> [MATERIAL FOR THIS TASK]:

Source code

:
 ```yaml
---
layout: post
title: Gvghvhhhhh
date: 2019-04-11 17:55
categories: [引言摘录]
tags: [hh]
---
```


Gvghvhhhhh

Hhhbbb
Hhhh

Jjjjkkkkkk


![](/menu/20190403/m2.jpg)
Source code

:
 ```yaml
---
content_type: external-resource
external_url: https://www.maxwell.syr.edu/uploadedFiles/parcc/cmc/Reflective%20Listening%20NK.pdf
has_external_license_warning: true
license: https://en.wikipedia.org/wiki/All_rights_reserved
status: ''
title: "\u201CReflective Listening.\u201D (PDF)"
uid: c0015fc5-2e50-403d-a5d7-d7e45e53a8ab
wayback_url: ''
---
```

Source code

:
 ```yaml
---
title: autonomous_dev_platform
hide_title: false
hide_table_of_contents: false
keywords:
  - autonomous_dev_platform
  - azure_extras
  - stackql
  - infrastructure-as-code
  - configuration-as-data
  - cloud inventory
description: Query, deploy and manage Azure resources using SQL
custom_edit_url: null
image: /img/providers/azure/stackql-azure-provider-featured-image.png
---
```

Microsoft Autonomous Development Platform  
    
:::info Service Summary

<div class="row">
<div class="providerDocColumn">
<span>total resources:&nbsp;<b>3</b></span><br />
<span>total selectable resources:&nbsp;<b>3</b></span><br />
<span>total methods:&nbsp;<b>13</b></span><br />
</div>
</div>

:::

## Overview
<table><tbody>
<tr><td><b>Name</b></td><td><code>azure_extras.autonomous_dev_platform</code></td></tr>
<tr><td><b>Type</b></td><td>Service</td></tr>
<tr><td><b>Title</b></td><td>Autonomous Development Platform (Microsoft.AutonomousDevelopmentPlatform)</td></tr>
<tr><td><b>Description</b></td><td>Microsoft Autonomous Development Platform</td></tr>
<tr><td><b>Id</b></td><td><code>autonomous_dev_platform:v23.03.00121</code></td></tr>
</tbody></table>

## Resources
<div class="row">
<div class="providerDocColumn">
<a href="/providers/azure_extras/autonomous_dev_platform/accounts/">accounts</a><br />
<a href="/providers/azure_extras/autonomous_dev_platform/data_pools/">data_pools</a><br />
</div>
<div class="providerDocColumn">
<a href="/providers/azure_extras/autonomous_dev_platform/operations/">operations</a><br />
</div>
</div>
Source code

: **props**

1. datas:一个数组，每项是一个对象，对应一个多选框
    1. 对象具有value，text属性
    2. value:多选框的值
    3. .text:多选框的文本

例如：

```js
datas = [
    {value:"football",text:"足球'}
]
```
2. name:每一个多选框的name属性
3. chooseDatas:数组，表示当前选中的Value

> [WORK INSTRUCTIONS]:
Return the data in full, exactly as it appears above.

> [EXERCISE RESULT]:
Source code

:
 ```yaml
---
layout: post
title: Gvghvhhhhh
date: 2019-04-11 17:55
categories: [引言摘录]
tags: [hh]
---
```


Gvghvhhhhh

Hhhbbb
Hhhh

Jjjjkkkkkk


![](/menu/20190403/m2.jpg)
Source code

:
 ```yaml
---
content_type: external-resource
external_url: https://www.maxwell.syr.edu/uploadedFiles/parcc/cmc/Reflective%20Listening%20NK.pdf
has_external_license_warning: true
license: https://en.wikipedia.org/wiki/All_rights_reserved
status: ''
title: "\u201CReflective Listening.\u201D (PDF)"
uid: c0015fc5-2e50-403d-a5d7-d7e45e53a8ab
wayback_url: ''
---
```

Source code

:
 ```yaml
---
title: autonomous_dev_platform
hide_title: false
hide_table_of_contents: false
keywords:
  - autonomous_dev_platform
  - azure_extras
  - stackql
  - infrastructure-as-code
  - configuration-as-data
  - cloud inventory
description: Query, deploy and manage Azure resources using SQL
custom_edit_url: null
image: /img/providers/azure/stackql-azure-provider-featured-image.png
---
```

Microsoft Autonomous Development Platform  
    
:::info Service Summary

<div class="row">
<div class="providerDocColumn">
<span>total resources:&nbsp;<b>3</b></span><br />
<span>total selectable resources:&nbsp;<b>3</b></span><br />
<span>total methods:&nbsp;<b>13</b></span><br />
</div>
</div>

:::

## Overview
<table><tbody>
<tr><td><b>Name</b></td><td><code>azure_extras.autonomous_dev_platform</code></td></tr>
<tr><td><b>Type</b></td><td>Service</td></tr>
<tr><td><b>Title</b></td><td>Autonomous Development Platform (Microsoft.AutonomousDevelopmentPlatform)</td></tr>
<tr><td><b>Description</b></td><td>Microsoft Autonomous Development Platform</td></tr>
<tr><td><b>Id</b></td><td><code>autonomous_dev_platform:v23.03.00121</code></td></tr>
</tbody></table>

## Resources
<div class="row">
<div class="providerDocColumn">
<a href="/providers/azure_extras/autonomous_dev_platform/accounts/">accounts</a><br />
<a href="/providers/azure_extras/autonomous_dev_platform/data_pools/">data_pools</a><br />
</div>
<div class="providerDocColumn">
<a href="/providers/azure_extras/autonomous_dev_platform/operations/">operations</a><br />
</div>
</div>
Source code

: **props**

1. datas:一个数组，每项是一个对象，对应一个多选框
    1. 对象具有value，text属性
    2. value:多选框的值
    3. .text:多选框的文本

例如：

```js
datas = [
    {value:"football",text:"足球'}
]
```
2. name:每一个多选框的name属性
3. chooseDatas:数组，表示当前选中的Value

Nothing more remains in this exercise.